I have inherited a postfix server running on RedHat. It is an undocumented build, but critical for business operations (Don't we all love those?)
It has developed issues with delayed and backlogged mail delivery. The issues were first reported a few weeks ago, but could go back an indefinite amount of time.

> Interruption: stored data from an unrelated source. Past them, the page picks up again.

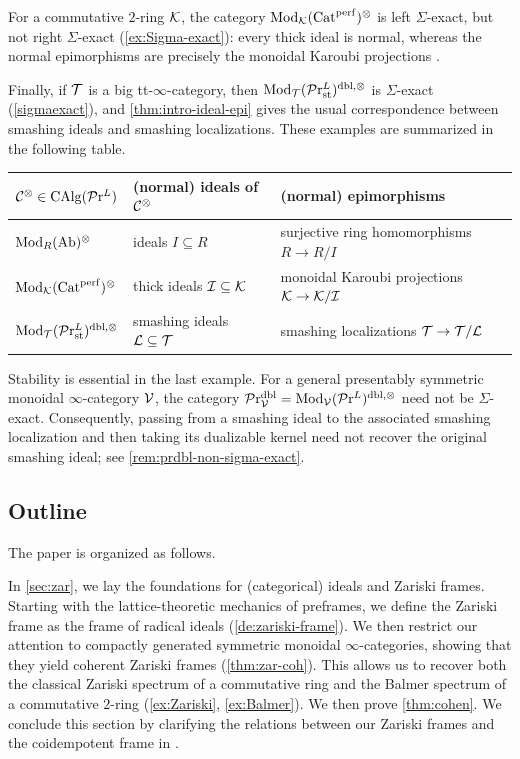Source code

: \documentclass[10pt,a4paper,oneside]{article}
\begin{document}
For a commutative $2$-ring $\mck$, the category $\modu_{\mck}(\op{Cat}^{\op{perf}})^\otimes$ is left $\Sigma$-exact, but not right $\Sigma$-exact (\cref{ex:Sigma-exact}): every thick ideal is normal, whereas the normal epimorphisms are precisely the monoidal Karoubi projections .

Finally, if $\mct$ is a big tt-$\infty$-category, then $\modu_\mct(\prlst)^{\op{dbl},\otimes}$ is $\Sigma$-exact (\cref{sigmaexact}), and \cref{thm:intro-ideal-epi} gives the usual correspondence between smashing ideals and smashing localizations. These examples are summarized in the following table.

\begin{center}
\begin{tabularx}{\textwidth}{p{3cm} p{4cm} X}
\toprule
$\mcc^\otimes \in \calg(\prl)$
& (normal) ideals of $\mcc^\otimes$
& (normal) epimorphisms \\  %
\midrule

$\modu_{R}(\op{Ab})^\otimes$ 
& ideals $I \subseteq R$
& surjective ring homomorphisms $R \to R/I$ \\

\addlinespace

$\modu_{\mck}(\op{Cat}^{\op{perf}})^\otimes$ 
& thick ideals $\mci \subseteq \mck$ 
& monoidal Karoubi projections $\mck \to \mck/\mci$ \\

\addlinespace

$\modu_\mct(\prlst)^{\op{dbl},\otimes}$ 
& smashing ideals $\mcl \subseteq \mct$
& smashing localizations $\mct \to \mct/\mcl$ \\
\bottomrule
\end{tabularx}
\end{center}

Stability is essential in the last example. For a general presentably symmetric monoidal $\infty$-category $\mcv$, the category $\linvdbl=\modu_\mcv(\prl)^{\op{dbl},\otimes}$ need not be $\Sigma$-exact. Consequently, passing from a smashing ideal to the associated smashing localization and then taking its dualizable kernel need not recover the original smashing ideal; see \cref{rem:prdbl-non-sigma-exact}.

\subsection*{Outline}
The paper is organized as follows.

In \cref{sec:zar}, we lay the foundations for (categorical) ideals and Zariski frames. Starting with the lattice-theoretic mechanics of preframes, we define the Zariski frame as the frame of radical ideals (\cref{de:zariski-frame}). We then restrict our attention to compactly generated symmetric monoidal $\infty$-categories, showing that they yield coherent Zariski frames (\cref{thm:zar-coh}). This allows us to recover both the classical Zariski spectrum of a commutative ring and the Balmer spectrum of a commutative $2$-ring (\cref{ex:Zariski}, \cref{ex:Balmer}). We then prove \cref{thm:cohen}. We conclude this section by clarifying the relations between our Zariski frames and the coidempotent frame in \cite{aoki2023sheaves}.
\end{document}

My *nix experience is rusty, but I have been able to poke around the system enough to determine that when the server is experiencing backlog it reports connection timeouts to the upstream SMTP relays at my organization.
Example Error:
*3D27412A016
4187
Tue Apr 19 17:04:26
[email protected]
(delivery temporarily suspended: connect to UpstreamRelayA4.doi.net[10.xx.xx.206]:25: Connection timed out)
[email protected]*
However, the upstream relay owners report they have no matching errors in their logs from this SMTP server. For my organization there is a single MX record with 4 relay servers included. All 4 can be reached from my SMTP server via telnet on port 25, however, 3 of the 4 are timing out in the postfix logs.
Any tips on how to track down why postfix thinks they are timing out?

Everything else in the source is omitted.